The Prince of Wales and The Duchess of Cornwall led the tributes to the victims of the Bali bombing during a moving ceremony in London today.
The ceremony was held in St James's Park and was attended by 600 grieving friends and relatives of those killed by the 2002 bombings, four years ago today.
Their Royal Highnesses unveiled a wall made from Portland stone into which the names of those who lost their lives were carved.
Standing in front of the wall is a freestanding granite globe with 202 individually carved doves, each of which represents a victim of the bombings.
Under the sculpture the words “You were robbed of life, your spirit enriches ours” were carved.
Behind the globe, all the names of those who died - of which 28 were British - are carved into a stone wall.
Foreign Secretary Margaret Beckett and Culture Secretary Tessa Jowell also attended the event.
Ms Jowell read out the names of all 28 Britons killed in the bomb blast and representatives from the 21 other countries who lost citizens also read out names of the dead.
The £300,000 stone memorial sculpture took nine months to make and is located only metres from Foreign Office buildings.
After a minute’s silence, The Prince was handed a floral wreath made up of poppies and his emblem, The Prince’s feathers, by survivor of the bombings Daniella Prothero.
The words on Their Royal Highnesses’ tribute read: “With our heartfelt thoughts and prayers.”
A message from the Archbishop of Canterbury was read out by the Rev Nicholas Holtam, vicar of St Martin in the Fields.
He said the memorial in London showed that the grief felt by family and friends was shared by people across the country.

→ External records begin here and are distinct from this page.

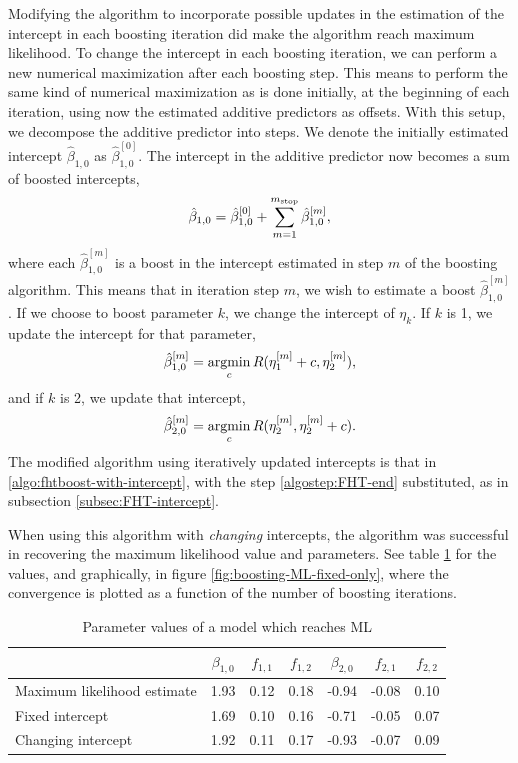 Modifying the algorithm to incorporate possible updates in the estimation of the intercept in each boosting iteration did make the algorithm reach maximum likelihood.
To change the intercept in each boosting iteration, we can perform a new numerical maximization after each boosting step.
This means to perform the same kind of numerical maximization as is done initially, at the beginning of each iteration, using now the estimated additive predictors as offsets.
With this setup, we decompose the additive predictor into steps.
We denote the initially estimated intercept $\hat{\beta}_{1,0}$ as $\hat{\beta}_{1,0}^{[0]}$.
The intercept in the additive predictor now becomes a sum of boosted intercepts,
\begin{equation}
    \hat{\beta}_{1,0}=\hat{\beta}_{1,0}^{[0]}+\sum_{m=1}^{m_{\text{stop}}}\hat{\beta}_{1,0}^{[m]},
\end{equation}
where each $\hat{\beta}_{1,0}^{[m]}$ is a boost in the intercept estimated in step $m$ of the boosting algorithm.
This means that in iteration step $m$, we wish to estimate a boost $\hat{\beta}_{1,0}^{[m]}$.
If we choose to boost parameter $k$, we change the intercept of $\eta_k$.
If $k$ is 1, we update the intercept for that parameter,
\begin{equation}
    \hat{\beta}_{1,0}^{[m]}=\operatorname*{argmin}_{c}R(\eta_1^{[m]}+c,\eta_2^{[m]}),
\end{equation}
and if $k$ is 2, we update that intercept,
\begin{equation}
    \hat{\beta}_{2,0}^{[m]}=\operatorname*{argmin}_{c}R(\eta_2^{[m]},\eta_2^{[m]}+c).
\end{equation}
The modified algorithm using iteratively updated intercepts is that in \ref{algo:fhtboost-with-intercept}, with the step \ref{algostep:FHT-end} substituted, as in subsection \ref{subsec:FHT-intercept}.

When using this algorithm with \textit{changing} intercepts, the algorithm was successful in recovering the maximum likelihood value and parameters.
See table \ref{table:ML} for the values, and graphically, in figure \ref{fig:boosting-ML-fixed-only}, where the convergence is plotted as a function of the number of boosting iterations.
\begin{table}\caption{Parameter values of a model which reaches ML}\label{table:ML}
\centering
\begin{tabular}{lcccccc}
\toprule
    & $\beta_{1,0}$ & $f_{1,1}$ & $f_{1,2}$ & $\beta_{2,0}$ & $f_{2,1}$ & $f_{2,2}$ \\
\hline
Maximum likelihood estimate     &    1.93 &    0.12 &    0.18 &    -0.94 &    -0.08 &     0.10 \\
Fixed intercept &    1.69 &    0.10 &    0.16 &    -0.71 &    -0.05 &     0.07 \\
Changing intercept    &    1.92 &    0.11 &    0.17 &    -0.93 &    -0.07 &     0.09 \\
\bottomrule
\end{tabular}\end{table}

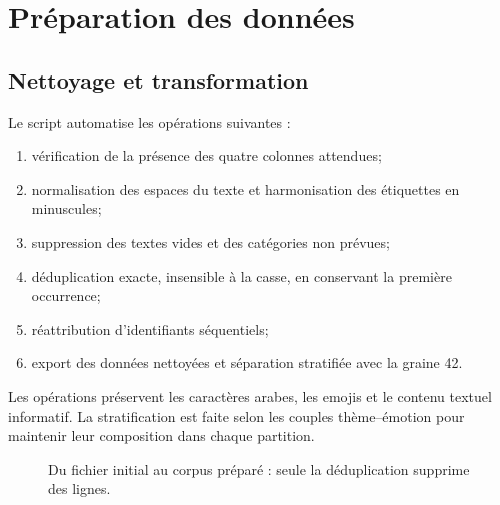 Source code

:\documentclass[11pt,a4paper]{article}
\DeclareRobustCommand{\file}[1]{{\small\urlstyle{tt}\path{#1}}}
\begin{document}
\section{Préparation des données}
\subsection{Nettoyage et transformation}
Le script \file{nettoyage.py} automatise les opérations suivantes :
\begin{enumerate}
  \item vérification de la présence des quatre colonnes attendues;
  \item normalisation des espaces du texte et harmonisation des étiquettes en minuscules;
  \item suppression des textes vides et des catégories non prévues;
  \item déduplication exacte, insensible à la casse, en conservant la première occurrence;
  \item réattribution d'identifiants séquentiels;
  \item export des données nettoyées et séparation stratifiée avec la graine 42.
\end{enumerate}
Les opérations préservent les caractères arabes, les emojis et le contenu textuel informatif. La stratification est faite selon les couples thème--émotion pour maintenir leur composition dans chaque partition.

\begin{figure}[!ht]
\centering
{}
\caption{Du fichier initial au corpus préparé : seule la déduplication supprime des lignes.}
\end{figure}
\end{document}
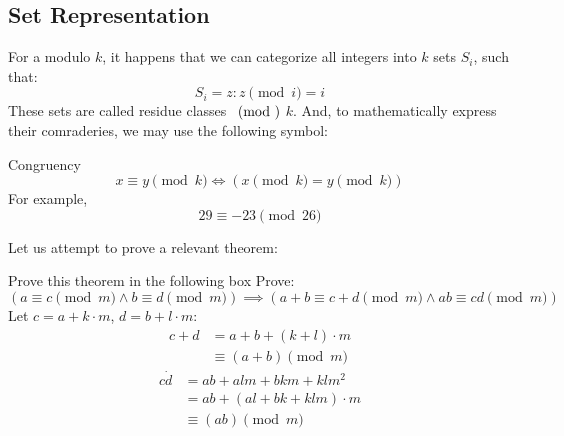 \subsection{Set Representation}
For a modulo $k$, it happens that we can categorize all integers into $k$ sets $S_i$, such that:
\[S_i = {z : z\pmod{i} = i} \]
These sets are called residue classes $\pmod$ $k$. And, to mathematically express their comraderies, we may use the following symbol:
\begin{ln-symbol}{Congruency}{}
    \[x \equiv y\pmod{k} \iff (x\pmod{k} = y\pmod{k}) \]
    For example,
    \[29 \equiv -23\pmod{26}\]
\end{ln-symbol}
Let us attempt to prove a relevant theorem:
\begin{ln-think}{Prove this theorem in the following box}{}
    Prove:
    \[(a \equiv c\pmod{m} \land b \equiv d\pmod{m}) \implies (a + b \equiv c + d\pmod{m} \land ab \equiv cd\pmod{m})\]
    \tcblower
    Let $c = a + k \cdot m$, $d = b + l \cdot m$:
    \begin{align*}
        c + d
        &= a + b + (k + l) \cdot m \\
        &\equiv (a + b)\pmod{m}
    \end{align*}
    \begin{align*}
        c \dot d
        &= ab + alm + bkm + klm^2 \\
        &= ab + (al + bk + klm) \cdot m \\
        &\equiv (ab)\pmod{m}
    \end{align*}
\end{ln-think}

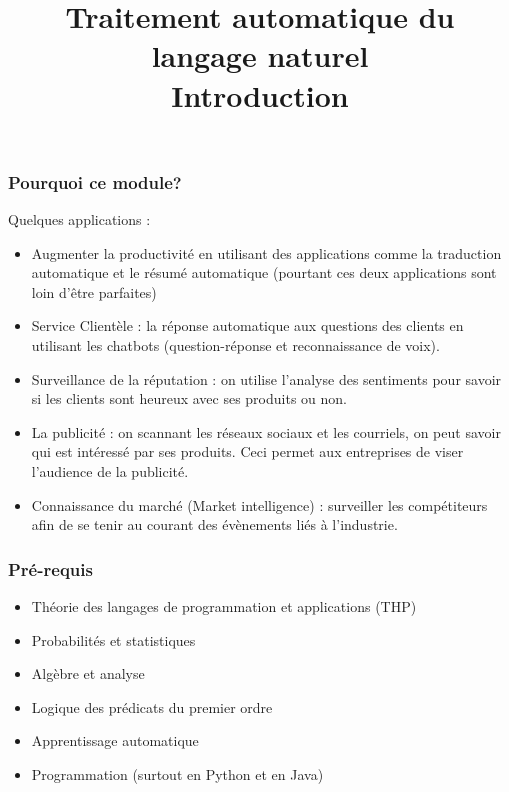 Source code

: \documentclass{beamer}
\title[TALN : Introduction] %
{Traitement automatique du langage naturel \\Introduction}
\begin{document}
\begin{frame}
\frametitle{Pourquoi ce module?}

Quelques applications :
\begin{itemize}
	\item Augmenter la productivité en utilisant des applications comme la traduction automatique et le résumé automatique (pourtant ces deux applications sont loin d'être parfaites)

	\item Service Clientèle : la réponse automatique aux questions des clients en utilisant les chatbots (question-réponse et reconnaissance de voix). 

	\item Surveillance de la réputation : on utilise l'analyse des sentiments pour savoir si les clients sont heureux avec ses produits ou non. 

	\item La publicité : on scannant les réseaux sociaux et les courriels, on peut savoir qui est intéressé par ses produits. Ceci permet aux entreprises de viser l'audience de la publicité. 

	\item Connaissance du marché (Market intelligence) : surveiller les compétiteurs afin de se tenir au courant des évènements liés à l'industrie.
\end{itemize}

\end{frame}


\begin{frame}
\frametitle{Pré-requis}

\begin{itemize}
	\item Théorie des langages de programmation et applications (THP)
	\item Probabilités et statistiques
	\item Algèbre et analyse 
	\item Logique des prédicats du premier ordre
	\item Apprentissage automatique 
	\item Programmation (surtout en Python et en Java)
\end{itemize}

\end{frame}
\end{document}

The bomb blast on 12th October 2002, which ripped through a nightclub and a bar in the tourist area Kuta on the Indonesian island, shocked the world.
Susanna Miller, 39, who lost her brother, Dan, said the families were delighted that the memorial had been positioned in such an important place.
She said it would serve as a reminder to the general public and the Government of the potential dangers of foreign travel and the risk of terrorism in the world.
Ms Miller said The Prince had been a great source of support to the families of the victims.
“His uncle was killed by terrorists,” she said. “He knows how it feels when this kind of thing happens.
“He has been an extremely supportive figure and it is very important that he came today.”
Following the service, Their Royal Highnesses joined family and friends of the victims at a reception in the Foreign Office.